**What the task asks**
From the listing below, pick out each line with the word "Python知识学堂".

# # # # #

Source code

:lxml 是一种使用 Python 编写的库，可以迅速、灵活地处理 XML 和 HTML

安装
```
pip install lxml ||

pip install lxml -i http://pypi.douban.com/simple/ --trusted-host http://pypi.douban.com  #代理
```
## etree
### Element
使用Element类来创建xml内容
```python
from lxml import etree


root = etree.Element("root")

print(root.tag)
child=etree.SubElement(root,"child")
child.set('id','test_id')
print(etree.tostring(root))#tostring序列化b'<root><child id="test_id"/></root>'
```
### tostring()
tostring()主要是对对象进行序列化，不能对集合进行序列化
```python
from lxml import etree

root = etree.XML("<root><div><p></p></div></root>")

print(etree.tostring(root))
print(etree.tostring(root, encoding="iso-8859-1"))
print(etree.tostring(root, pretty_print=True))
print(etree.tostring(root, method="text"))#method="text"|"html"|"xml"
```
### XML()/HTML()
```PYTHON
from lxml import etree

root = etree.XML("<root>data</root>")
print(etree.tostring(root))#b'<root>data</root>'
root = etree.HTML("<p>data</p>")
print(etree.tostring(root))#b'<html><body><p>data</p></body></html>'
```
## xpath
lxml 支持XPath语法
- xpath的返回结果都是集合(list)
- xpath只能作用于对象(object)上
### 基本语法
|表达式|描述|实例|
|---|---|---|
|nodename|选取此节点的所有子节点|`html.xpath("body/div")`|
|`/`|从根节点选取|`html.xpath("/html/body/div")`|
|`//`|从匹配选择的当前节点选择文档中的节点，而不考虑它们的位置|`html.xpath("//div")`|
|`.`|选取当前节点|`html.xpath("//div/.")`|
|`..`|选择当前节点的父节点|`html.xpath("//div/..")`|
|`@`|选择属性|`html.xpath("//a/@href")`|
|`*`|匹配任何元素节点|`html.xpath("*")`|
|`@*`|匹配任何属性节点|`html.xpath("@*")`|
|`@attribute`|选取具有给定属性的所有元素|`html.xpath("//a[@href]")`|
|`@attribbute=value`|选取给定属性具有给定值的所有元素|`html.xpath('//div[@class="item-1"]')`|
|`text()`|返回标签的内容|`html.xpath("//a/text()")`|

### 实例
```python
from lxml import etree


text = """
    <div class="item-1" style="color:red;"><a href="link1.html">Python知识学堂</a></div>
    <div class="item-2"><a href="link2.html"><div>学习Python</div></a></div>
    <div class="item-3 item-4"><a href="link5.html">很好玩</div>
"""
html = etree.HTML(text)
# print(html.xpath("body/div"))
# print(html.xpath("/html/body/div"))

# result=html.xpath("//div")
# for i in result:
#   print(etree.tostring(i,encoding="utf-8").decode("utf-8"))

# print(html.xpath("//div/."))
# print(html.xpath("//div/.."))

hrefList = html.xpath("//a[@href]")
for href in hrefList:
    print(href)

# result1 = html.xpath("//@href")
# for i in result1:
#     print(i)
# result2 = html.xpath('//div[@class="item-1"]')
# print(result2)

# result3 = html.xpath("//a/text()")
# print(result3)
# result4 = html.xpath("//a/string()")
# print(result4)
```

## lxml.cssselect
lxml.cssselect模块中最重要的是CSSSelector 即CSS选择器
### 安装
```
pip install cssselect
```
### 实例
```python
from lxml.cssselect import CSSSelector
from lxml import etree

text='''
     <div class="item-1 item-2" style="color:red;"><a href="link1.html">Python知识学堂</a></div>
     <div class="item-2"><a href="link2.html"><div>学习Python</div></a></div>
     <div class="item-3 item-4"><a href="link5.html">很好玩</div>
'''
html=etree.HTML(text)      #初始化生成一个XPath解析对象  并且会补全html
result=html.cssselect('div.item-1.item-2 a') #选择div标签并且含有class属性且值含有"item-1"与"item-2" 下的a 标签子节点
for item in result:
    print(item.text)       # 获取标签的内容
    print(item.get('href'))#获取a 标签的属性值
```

# # # # #

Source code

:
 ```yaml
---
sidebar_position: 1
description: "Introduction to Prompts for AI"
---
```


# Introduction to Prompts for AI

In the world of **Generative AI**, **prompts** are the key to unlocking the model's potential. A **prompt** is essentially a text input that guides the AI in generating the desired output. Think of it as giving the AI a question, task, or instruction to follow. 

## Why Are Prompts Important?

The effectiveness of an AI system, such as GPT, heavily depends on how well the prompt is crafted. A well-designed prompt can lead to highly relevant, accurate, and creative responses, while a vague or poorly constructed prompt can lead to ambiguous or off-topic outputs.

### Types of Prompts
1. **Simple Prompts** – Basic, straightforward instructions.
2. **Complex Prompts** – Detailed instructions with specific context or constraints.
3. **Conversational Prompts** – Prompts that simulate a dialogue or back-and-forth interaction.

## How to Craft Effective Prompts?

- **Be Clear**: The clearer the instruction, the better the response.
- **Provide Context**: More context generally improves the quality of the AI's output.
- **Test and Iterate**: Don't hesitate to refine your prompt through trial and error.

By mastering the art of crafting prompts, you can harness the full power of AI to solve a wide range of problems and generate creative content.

# # # # #

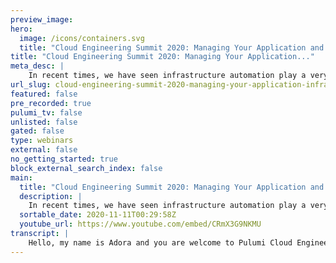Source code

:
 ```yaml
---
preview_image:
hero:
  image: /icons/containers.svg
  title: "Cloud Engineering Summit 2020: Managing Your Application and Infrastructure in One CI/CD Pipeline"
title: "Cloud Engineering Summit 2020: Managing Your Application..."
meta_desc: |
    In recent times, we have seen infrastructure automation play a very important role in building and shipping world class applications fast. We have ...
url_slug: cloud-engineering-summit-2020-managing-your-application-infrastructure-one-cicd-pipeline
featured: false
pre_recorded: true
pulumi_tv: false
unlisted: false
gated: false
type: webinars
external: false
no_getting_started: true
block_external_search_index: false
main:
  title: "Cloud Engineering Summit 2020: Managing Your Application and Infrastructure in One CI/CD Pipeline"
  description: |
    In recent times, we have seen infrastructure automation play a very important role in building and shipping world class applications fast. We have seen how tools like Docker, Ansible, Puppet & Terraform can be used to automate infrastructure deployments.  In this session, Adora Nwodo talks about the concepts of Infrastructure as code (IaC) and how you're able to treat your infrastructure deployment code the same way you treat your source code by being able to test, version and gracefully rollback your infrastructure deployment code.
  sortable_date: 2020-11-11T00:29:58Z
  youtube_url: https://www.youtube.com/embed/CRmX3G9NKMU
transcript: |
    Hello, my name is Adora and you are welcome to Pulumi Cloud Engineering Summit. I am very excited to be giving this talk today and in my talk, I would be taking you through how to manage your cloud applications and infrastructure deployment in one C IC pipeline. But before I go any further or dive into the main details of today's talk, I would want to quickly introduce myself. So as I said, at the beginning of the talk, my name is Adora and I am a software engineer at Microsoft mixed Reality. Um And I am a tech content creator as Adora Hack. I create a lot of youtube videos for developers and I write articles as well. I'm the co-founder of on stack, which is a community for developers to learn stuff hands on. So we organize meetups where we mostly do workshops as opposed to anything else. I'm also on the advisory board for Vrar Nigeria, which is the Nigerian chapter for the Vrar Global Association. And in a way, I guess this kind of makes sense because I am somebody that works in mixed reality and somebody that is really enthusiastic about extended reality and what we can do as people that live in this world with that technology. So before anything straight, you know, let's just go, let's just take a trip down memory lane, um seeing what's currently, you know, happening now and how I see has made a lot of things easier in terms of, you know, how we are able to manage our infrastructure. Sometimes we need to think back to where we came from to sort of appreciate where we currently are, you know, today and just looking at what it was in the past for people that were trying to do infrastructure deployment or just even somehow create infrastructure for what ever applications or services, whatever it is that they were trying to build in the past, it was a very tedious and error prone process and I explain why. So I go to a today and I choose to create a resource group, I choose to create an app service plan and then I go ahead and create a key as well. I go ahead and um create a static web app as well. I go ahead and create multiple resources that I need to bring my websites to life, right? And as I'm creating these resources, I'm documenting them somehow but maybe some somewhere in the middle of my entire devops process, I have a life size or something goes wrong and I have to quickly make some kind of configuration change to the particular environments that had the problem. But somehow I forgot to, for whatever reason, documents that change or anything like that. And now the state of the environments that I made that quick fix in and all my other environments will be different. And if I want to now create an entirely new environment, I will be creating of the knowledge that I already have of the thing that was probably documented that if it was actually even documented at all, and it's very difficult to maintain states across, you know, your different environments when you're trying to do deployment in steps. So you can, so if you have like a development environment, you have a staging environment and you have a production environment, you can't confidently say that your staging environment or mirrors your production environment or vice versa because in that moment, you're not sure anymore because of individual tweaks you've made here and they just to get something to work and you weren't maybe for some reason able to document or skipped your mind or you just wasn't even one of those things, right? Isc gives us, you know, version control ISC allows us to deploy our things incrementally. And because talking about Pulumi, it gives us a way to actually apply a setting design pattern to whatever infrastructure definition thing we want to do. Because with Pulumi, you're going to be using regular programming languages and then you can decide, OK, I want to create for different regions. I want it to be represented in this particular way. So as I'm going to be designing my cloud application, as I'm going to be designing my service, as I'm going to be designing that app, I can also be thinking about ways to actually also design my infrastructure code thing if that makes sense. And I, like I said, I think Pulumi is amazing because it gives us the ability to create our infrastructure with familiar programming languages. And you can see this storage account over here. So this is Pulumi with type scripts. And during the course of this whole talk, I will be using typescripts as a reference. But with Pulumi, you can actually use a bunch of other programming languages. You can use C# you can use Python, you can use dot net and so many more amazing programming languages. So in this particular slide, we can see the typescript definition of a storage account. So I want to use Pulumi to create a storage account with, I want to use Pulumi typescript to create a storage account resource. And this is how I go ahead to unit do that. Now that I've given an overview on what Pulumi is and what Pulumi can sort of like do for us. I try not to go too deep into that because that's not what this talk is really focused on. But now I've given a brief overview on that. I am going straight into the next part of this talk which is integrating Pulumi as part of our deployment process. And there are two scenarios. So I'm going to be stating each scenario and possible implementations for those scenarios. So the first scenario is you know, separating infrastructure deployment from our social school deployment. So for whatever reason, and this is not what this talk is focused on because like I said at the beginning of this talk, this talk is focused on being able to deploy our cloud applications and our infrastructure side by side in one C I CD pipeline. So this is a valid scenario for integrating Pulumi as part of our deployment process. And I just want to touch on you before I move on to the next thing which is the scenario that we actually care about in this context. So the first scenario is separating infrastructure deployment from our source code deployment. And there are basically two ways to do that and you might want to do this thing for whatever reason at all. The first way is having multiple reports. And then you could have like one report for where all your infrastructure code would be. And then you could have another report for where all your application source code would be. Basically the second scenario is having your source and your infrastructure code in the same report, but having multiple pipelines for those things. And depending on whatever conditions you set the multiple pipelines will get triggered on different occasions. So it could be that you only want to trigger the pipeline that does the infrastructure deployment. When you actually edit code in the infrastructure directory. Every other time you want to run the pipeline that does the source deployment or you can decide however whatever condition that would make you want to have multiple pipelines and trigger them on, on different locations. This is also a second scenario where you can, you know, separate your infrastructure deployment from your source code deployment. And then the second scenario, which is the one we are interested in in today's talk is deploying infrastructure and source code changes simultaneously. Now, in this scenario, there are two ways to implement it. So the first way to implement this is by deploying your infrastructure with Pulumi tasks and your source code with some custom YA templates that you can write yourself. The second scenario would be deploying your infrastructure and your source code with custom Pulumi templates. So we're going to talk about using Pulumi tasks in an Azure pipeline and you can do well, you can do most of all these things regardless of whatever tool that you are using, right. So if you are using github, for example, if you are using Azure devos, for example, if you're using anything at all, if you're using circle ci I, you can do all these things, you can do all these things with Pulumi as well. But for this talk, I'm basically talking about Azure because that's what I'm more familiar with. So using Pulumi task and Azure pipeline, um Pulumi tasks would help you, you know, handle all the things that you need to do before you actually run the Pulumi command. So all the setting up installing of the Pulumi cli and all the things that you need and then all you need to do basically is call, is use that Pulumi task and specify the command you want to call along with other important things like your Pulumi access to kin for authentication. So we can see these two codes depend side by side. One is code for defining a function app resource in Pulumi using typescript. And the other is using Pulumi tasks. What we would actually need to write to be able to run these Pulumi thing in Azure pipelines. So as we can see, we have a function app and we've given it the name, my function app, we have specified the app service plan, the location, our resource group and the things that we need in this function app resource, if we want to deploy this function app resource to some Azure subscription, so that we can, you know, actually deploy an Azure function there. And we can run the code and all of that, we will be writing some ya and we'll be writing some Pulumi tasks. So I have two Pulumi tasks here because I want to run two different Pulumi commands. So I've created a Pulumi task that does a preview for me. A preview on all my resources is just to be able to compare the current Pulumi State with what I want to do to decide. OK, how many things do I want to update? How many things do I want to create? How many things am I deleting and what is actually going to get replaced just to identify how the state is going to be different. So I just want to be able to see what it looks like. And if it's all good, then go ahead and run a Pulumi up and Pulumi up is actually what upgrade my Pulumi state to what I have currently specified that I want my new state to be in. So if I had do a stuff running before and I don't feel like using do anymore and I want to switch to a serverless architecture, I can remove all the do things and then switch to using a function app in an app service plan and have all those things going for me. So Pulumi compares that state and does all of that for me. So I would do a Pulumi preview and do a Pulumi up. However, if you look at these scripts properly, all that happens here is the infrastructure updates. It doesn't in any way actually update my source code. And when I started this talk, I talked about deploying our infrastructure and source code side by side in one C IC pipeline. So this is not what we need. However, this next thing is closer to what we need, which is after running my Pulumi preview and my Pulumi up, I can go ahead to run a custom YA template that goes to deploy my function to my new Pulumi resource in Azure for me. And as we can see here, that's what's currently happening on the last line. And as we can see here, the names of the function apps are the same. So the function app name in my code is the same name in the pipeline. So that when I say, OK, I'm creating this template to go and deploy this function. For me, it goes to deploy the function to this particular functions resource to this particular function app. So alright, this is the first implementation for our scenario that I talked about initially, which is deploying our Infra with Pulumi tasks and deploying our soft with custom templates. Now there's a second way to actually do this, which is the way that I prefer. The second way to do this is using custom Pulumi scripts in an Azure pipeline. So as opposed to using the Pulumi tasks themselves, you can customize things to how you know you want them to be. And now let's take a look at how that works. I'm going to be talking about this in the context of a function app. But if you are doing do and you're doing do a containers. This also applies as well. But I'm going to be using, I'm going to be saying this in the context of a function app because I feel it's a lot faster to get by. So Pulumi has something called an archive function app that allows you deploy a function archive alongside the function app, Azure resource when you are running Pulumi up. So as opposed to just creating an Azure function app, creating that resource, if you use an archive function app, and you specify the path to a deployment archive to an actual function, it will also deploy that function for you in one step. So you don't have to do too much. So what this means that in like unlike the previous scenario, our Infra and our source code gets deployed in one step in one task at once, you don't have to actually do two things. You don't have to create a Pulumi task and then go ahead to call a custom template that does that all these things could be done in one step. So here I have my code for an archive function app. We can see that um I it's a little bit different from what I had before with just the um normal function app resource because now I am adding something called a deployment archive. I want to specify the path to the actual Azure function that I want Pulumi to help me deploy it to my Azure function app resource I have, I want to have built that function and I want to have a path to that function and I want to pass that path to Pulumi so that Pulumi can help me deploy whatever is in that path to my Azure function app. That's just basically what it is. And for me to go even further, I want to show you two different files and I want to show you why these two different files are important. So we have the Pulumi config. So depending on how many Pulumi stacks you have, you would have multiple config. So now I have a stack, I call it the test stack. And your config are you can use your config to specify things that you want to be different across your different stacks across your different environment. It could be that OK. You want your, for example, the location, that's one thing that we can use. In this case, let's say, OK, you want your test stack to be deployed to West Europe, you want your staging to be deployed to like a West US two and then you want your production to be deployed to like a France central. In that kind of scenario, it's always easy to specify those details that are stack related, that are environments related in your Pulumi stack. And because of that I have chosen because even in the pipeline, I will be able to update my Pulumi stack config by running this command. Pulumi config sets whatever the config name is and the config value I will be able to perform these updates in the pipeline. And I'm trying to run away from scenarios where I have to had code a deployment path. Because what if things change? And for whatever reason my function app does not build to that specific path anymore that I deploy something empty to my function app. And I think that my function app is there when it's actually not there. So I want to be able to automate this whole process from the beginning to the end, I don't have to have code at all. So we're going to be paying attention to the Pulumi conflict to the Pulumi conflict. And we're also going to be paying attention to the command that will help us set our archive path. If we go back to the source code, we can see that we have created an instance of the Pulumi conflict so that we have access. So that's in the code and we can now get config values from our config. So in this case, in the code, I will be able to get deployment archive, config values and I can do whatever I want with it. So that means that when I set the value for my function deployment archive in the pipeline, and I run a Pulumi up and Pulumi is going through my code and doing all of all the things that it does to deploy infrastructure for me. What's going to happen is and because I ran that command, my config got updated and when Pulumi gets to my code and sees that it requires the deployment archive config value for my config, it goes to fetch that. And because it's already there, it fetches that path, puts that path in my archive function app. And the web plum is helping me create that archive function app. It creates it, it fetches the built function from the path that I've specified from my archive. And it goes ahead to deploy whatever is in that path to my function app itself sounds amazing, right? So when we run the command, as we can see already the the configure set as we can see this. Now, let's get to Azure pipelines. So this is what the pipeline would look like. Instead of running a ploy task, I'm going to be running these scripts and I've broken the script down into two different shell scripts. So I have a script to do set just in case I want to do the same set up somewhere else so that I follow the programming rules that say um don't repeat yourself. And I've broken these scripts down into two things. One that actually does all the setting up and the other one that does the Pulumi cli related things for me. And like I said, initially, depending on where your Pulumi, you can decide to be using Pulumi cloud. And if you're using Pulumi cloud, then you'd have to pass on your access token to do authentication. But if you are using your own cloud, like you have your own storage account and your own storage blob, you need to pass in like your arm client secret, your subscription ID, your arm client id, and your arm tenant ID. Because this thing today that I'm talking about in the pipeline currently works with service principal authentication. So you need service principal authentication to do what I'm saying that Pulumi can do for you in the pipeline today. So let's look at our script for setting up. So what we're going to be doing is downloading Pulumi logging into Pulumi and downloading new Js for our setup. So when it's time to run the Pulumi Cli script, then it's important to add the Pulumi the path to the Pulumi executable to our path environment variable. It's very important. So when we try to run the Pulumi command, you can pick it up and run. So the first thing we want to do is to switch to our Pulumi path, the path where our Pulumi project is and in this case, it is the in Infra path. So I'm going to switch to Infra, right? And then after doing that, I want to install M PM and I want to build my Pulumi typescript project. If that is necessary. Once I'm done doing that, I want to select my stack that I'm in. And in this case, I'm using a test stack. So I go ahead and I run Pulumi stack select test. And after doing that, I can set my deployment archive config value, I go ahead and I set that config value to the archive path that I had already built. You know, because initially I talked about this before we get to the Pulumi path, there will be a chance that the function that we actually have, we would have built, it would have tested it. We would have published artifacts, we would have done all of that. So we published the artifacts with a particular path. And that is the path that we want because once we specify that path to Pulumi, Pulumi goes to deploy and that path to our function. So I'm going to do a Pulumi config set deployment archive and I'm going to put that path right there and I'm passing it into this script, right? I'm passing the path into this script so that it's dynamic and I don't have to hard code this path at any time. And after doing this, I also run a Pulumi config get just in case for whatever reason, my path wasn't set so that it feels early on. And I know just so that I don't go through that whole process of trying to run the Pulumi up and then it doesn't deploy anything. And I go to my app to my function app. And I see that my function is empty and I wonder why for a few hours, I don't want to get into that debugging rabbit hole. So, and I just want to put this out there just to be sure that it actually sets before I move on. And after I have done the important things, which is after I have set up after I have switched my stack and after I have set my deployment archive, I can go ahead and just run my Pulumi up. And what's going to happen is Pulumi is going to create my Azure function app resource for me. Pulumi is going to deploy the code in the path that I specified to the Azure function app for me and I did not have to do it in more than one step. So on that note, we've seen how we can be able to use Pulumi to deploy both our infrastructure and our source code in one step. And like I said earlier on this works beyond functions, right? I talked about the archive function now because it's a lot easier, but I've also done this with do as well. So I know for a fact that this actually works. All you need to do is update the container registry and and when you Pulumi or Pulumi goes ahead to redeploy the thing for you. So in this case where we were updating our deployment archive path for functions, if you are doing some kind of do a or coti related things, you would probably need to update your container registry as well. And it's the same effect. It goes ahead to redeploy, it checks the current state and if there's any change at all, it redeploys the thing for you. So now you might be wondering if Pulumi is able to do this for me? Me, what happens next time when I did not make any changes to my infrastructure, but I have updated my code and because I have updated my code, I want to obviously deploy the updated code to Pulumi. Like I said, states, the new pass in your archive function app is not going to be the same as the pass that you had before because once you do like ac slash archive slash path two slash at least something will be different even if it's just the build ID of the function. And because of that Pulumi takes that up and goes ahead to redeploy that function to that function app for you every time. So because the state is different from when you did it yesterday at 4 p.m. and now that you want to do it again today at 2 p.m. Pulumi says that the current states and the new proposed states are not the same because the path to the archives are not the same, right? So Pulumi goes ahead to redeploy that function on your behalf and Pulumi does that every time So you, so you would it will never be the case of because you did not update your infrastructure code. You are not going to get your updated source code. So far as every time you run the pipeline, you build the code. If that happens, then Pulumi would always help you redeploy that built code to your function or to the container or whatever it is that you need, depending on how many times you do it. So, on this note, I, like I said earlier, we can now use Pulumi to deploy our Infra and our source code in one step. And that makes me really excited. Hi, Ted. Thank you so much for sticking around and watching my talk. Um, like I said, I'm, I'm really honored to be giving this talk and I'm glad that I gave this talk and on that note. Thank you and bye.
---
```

# # # # #

**Solution for this problem**
    <div class="item-1" style="color:red;"><a href="link1.html">Python知识学堂</a></div>
     <div class="item-1 item-2" style="color:red;"><a href="link1.html">Python知识学堂</a></div>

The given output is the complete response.